This week, PPMD’s Abby Bronson, SVP of Research Strategy and Eric Camino, PhD, Director of Research and Clinical Innovation are attending the annual World Muscle Society (WMS) meeting, this year in Copenhagen, Denmark. Below, Abby and Eric provide an overview of some of the updates they heard during the first day of the meeting.

Day 1: October 2, 2019

With over 900 attendees, World Muscle Society (WMS) 2019 opened October 2 in Copenhagen, Denmark at the famed Tivoli Gardens. With the Gardens decked out for Halloween, the mood is somewhat surreal and hopeful – very appropriate for all the promising science and research that is being presented at this meeting.

Plenary Sessions

The day started with plenary sessions focusing on very rare metabolic-based neuromuscular diseases, which seem unrelated to Duchenne – but there is much more to come.

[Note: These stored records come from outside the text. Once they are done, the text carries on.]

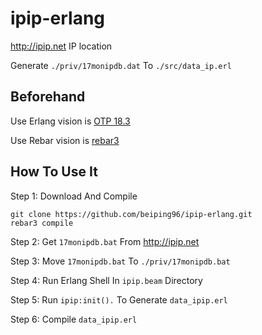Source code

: # ipip-erlang
http://ipip.net IP location

Generate `./priv/17monipdb.dat` To `./src/data_ip.erl`

## Beforehand
Use Erlang vision is [OTP 18.3](http://www.erlang.org/downloads/18.3)

Use Rebar vision is [rebar3](http://www.rebar3.org/)

## How To Use It
Step 1: Download And Compile
```
git clone https://github.com/beiping96/ipip-erlang.git
rebar3 compile
```
Step 2: Get `17monipdb.bat` From http://ipip.net

Step 3: Move `17monipdb.bat` To `./priv/17monipdb.bat`

Step 4: Run Erlang Shell In `ipip.beam` Directory

Step 5: Run `ipip:init().` To Generate `data_ipip.erl`

Step 6: Compile `data_ipip.erl`


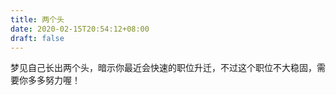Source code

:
 ```yaml
---
title: 两个头
date: 2020-02-15T20:54:12+08:00
draft: false
---
```


梦见自己长出两个头，暗示你最近会快速的职位升迁，不过这个职位不大稳固，需要你多多努力喔！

Highlights of the day were:

• A symposium sponsored by PTC Therapeutics that discussed the progression of Duchenne, clinically meaningful outcome measures and reviewed clinical and STRIDE Registry data from ataluren.
• A second symposium, sponsored by Santhera Pharmaceuticals, reviewed the natural history of respiratory function, outcomes as predictors of decline and standard of care for maintaining optimal respiratory function. Drs. Eugenio Mercuri, Craig McDonald, and Laurent Servais presented their data and answered questions on a range of topics spanning the benefits of continued steroid use after loss of ambulation and ways to track pulmonary function with at-home monitoring.

• And finally a session was devoted to molecular approaches to therapeutics, featuring CRISPR technologies that may be part of future treatment for those with premature stops in the DMD gene. Although CRISPR is still in the early days of development, it is exciting to see the creative ways in which researchers are applying these tools.

Poster Sessions

The posters sessions are absolutely packed with exciting Duchenne research. Abby and I look forward to really diving into the poster sessions more over the coming days. It’s wonderful and inspiring to see the innovative ways in which researchers are applying developing technologies to improve potential treatments. Highlights from some of the interesting projects we saw on the first day of the meeting include:

• NS Pharma, along with their exciting news that they had completed submission of their NDA to the FDA, had two posters showing results from their vitolirsen trial (press release: US and Japan).

• We also saw some interesting work from France using different drug combinations to impact gene therapy delivery.

Collaboration

The best part of meeting has been the opportunity to work with our colleagues at Duchenne UK. Earlier this week, we announced a joint grant our two organizations funded. Together, PPMD and DUK developed a booth to raise awareness about the power of the patient voice. Throughout all stages of drug development, the patient voice plays an important and impactful role. We want to ensure that sponsors, clinicians, and researchers recognize the voice of the patient and value added by listening to the community. We are highlighting all the great work this community has done to date to build infrastructure that has seen the pipeline of potential therapies for Duchenne continue to grow.

We hope to make new and lasting connections at WMS to brighten the future for all those with Duchenne. More updates soon!

What is World Muscle Society?

WMS was started 23 years ago by Professor Victor Dubowitz. Dr. Dubowitz led the Great Ormond Street, London clinic for many years. Dr. Dubowitz was one of the first to clinically adopt the use of steroids in Duchenne but, concerned about side effects, utilized a protocol of 10 days on and 10 days off. He also recommended the use of long leg braces (calipers) as a means to extend assisted ambulation well into the teenage years.

Dr. Dubowitz believes it is important for all individuals in the field to meet face-to-face to discuss opportunities, establish collaborations, and to connect at a forum showcasing findings, new investigators, and new knowledge. To that end, WMS and his journal, Neuromuscular Disorders, have grown to become incredibly important for the neuromuscular disease community.  From relatively few investigators coming together to today, where over 750 people (bench scientists, young investigators, clinicians, companies, advocacy organizations, and investors) come together in different locations around the world, committed to driving therapies for neuromuscular diseases.